- Theatrical release poster
- Directed by: Vishnu Vinay
- Written by: Abhilash Pillai
- Produced by: Neeta Pinto Priya Venu Venu Kunnapilly
- Starring: Arjun Ashokan Sangita Madhavan Nair Aparna Das Dhyan Sreenivasan Saiju Kurup
- Cinematography: Vishnu Narayanan
- Edited by: Kiran Das
- Music by: Ranjin Raj
- Production companies: Aan Mega Media Kavya Film Company
- Distributed by: Kavya Film Company
- Release date: 15 November 2024;
- Country: India
- Language: Malayalam

= Anand Sreebala =

2024 Indian film directed by Vishnu Vinay

Anand Sreebala is a 2024 Indian Malayalam-language mystery thriller film directed by Vishnu Vinay in his directorial debut, written by Abhilash Pillai and produced by Aan Mega Media and Kavya Film Company.
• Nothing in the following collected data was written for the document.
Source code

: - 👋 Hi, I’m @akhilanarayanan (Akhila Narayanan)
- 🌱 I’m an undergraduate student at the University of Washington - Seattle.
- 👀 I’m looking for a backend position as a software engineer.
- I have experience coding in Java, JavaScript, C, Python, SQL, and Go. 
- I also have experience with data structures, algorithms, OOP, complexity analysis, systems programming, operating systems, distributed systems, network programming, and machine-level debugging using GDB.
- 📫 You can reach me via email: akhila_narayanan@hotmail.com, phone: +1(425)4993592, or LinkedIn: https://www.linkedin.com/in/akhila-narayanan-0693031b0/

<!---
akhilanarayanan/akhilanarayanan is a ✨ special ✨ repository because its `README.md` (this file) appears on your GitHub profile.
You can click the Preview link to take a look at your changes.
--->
The film stars Arjun Ashokan in the title role alongside Sangita Madhavan Nair, Aparna Das, Malavika Manoj, Dhyan Sreenivasan, Sshivada, Saiju Kurup, Abin K., Siddique and Krishna in prominent roles. The film was based on true events, and it was released on 15 November 2024 and it received only a mixed response from audiences.

==Plot==

Anand, a young man haunted by visions of his late mother Sreebala — a respected police constable — dreams of following in her footsteps. Her voice often guides him through his moments of doubt and despair. Though unable to secure a place in the force, Anand takes up a part-time investigator's job at a news agency, where his girlfriend, coincidentally also named Sreebala, works as a journalist.

When she begins investigating the mysterious death of Merin Joy, a college law student whose six-month-old case was dismissed as suicide, Anand becomes deeply involved. As he digs into the inconsistencies, disturbing truths emerge, suggesting a darker conspiracy behind Merin's death.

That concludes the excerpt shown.